Cumulative dividends quietly erode founder and employee value. The handshake looks the same on day one; the grip tightens every quarter. Negotiate them out or convert them to non-cumulative.
Super Pro-Rata Rights
Pro-rata rights let existing investors maintain their ownership percentage by participating in future rounds. This is standard and generally founder-friendly; it keeps your current investors engaged.
Super pro-rata rights let investors increase their ownership percentage in future rounds, often up to 2x or 3x their current stake. This can crowd out new investors and make future fundraising harder. New lead investors want meaningful ownership; if your existing investors are taking a huge chunk of the round, the new investor's allocation shrinks.
Super pro-rata can also signal that the current investor wants to control your cap table, which creates its own issues. Standard pro-rata is fine. Anything more deserves a hard look.
Aggressive No-Shop Provisions
Term sheets typically include a no-shop clause preventing you from soliciting other offers during a defined period, usually 30-60 days. This protects the investor while they conduct due diligence and draft documents. Reasonable and standard.
Watch for no-shop periods that are too long, that extend automatically, or that survive termination of the term sheet.

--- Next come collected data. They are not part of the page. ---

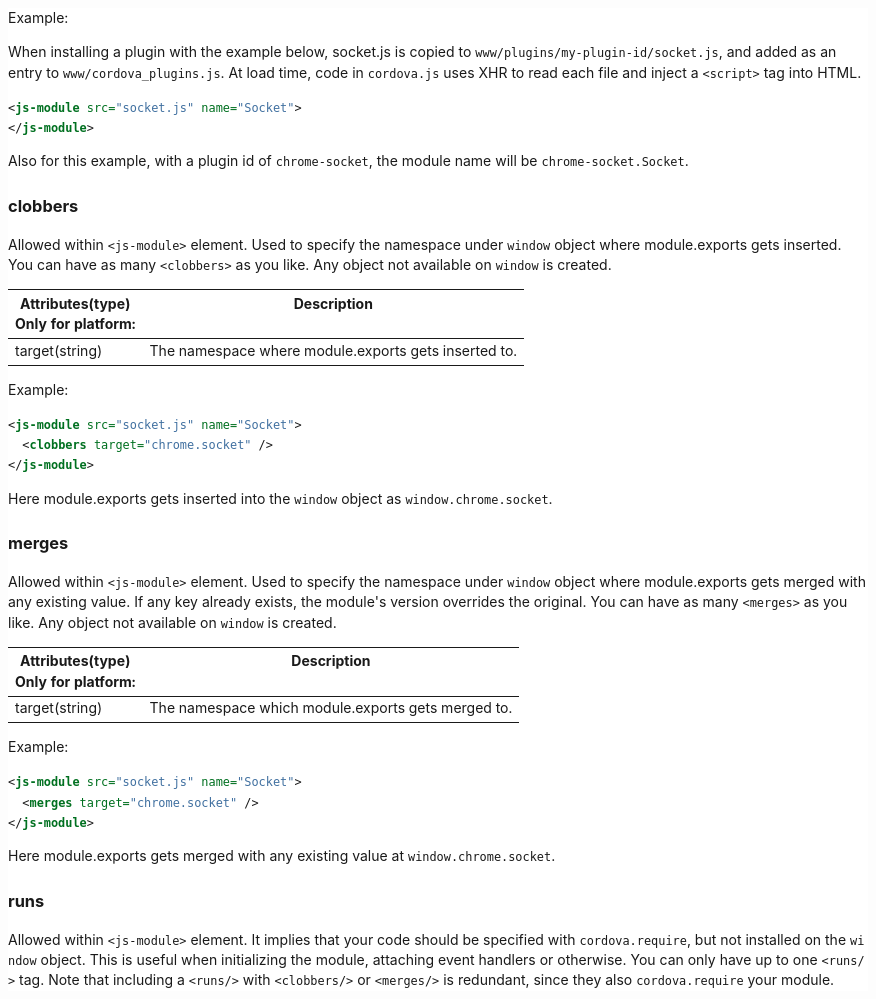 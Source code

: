 Example:

When installing a plugin with the example below, socket.js is copied to `www/plugins/my-plugin-id/socket.js`, and added as an entry to `www/cordova_plugins.js`. At load time, code in `cordova.js` uses XHR to read each file and inject a `<script>` tag into HTML.
```xml
<js-module src="socket.js" name="Socket">
</js-module>
```
Also for this example, with a plugin id of `chrome-socket`, the module name will be `chrome-socket.Socket`.

### clobbers

Allowed within `<js-module>` element. Used to specify the namespace under `window` object where module.exports gets inserted. You can have as many `<clobbers>` as you
like. Any object not available on `window` is created.

Attributes(type) <br/> <span class="sub-header">Only for platform:</span> | Description
---------------- | ------------
target(string) | The namespace where module.exports gets inserted to.

Example:
```xml
<js-module src="socket.js" name="Socket">
  <clobbers target="chrome.socket" />
</js-module>
```
Here module.exports gets inserted into the `window` object as `window.chrome.socket`.

### merges

Allowed within `<js-module>` element. Used to specify the namespace under `window` object where module.exports gets merged with any existing value. If any key already exists, the module's version overrides the original. You can have as many `<merges>` as you like. Any object not available on `window` is created.

Attributes(type) <br/> <span class="sub-header">Only for platform:</span> | Description
---------------- | ------------
target(string) | The namespace which module.exports gets merged to.

Example:
```xml
<js-module src="socket.js" name="Socket">
  <merges target="chrome.socket" />
</js-module>
```
Here module.exports gets merged with any existing value at `window.chrome.socket`.

### runs

Allowed within `<js-module>` element. It implies that your code should be specified with `cordova.require`, but not installed on the `window` object. This is useful when initializing the module, attaching event handlers or otherwise. You can only have up to one `<runs/>` tag. Note that including a `<runs/>` with `<clobbers/>` or `<merges/>` is redundant, since they also `cordova.require` your module.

Some require you to disclose any inbound interest to the investor, giving them a right to match. These provisions reduce your leverage and can trap you in a deteriorating deal.
Keep it short, keep it clean, kill auto-extends.
Unclear or Missing Terms
Sometimes the biggest red flag is what isn't in the term sheet.
A term sheet that's vague on key economics, that says "to be determined" on important governance provisions, or that omits standard founder protections is inviting a fight later. The investor's lawyers will draft definitive documents that fill in those blanks, and they won't fill them in your favor.
If it matters, write it. If they resist writing it, they'll resist living it.
How to Use This Information
Spotting a red flag doesn't mean you should walk away. It means you should ask questions.
Why is the investor proposing participating preferred? Is it their standard term, or a reaction to something specific about your deal? Are they willing to negotiate? If you push back, do they engage constructively or dig in?
The negotiation process itself is information. Investors who are rigid on aggressive terms during courtship will be difficult partners when things get hard. Investors who explain their reasoning and negotiate in good faith signal how they'll behave as board members and allies. The handshake tells you about the relationship to come.
Use your lawyer. A good startup lawyer has seen hundreds of term sheets and knows which terms are standard, which are aggressive, and which are genuine dealbreakers. They can also help you negotiate without poisoning the relationship. That's what you're paying them for.
Practical Takeaways
For founders: not all money is equal. The terms attached to an investment determine whether that capital helps you build a company or slowly transfers value from you and your team to your investors. Don't sign a term sheet you don't understand. Don't assume bad terms will work themselves out later. Don't let the excitement of a funding round cloud your judgment.
For investors: aggressive terms may win you deals in the short run, but they create misaligned incentives and resentful founders. The best returns come from partnerships where everyone is pulling in the same direction. Structure your deals accordingly.
For lawyers advising founders: your job isn't just to redline documents. It's to help your client understand what they're signing and why it matters. Translate legalese into business impact. Flag the issues that will hurt them in three years, not just the ones that look bad today.
A term sheet is a handshake. Make sure you know whose hand you're shaking, how tight they intend to grip, and whether they plan to let go.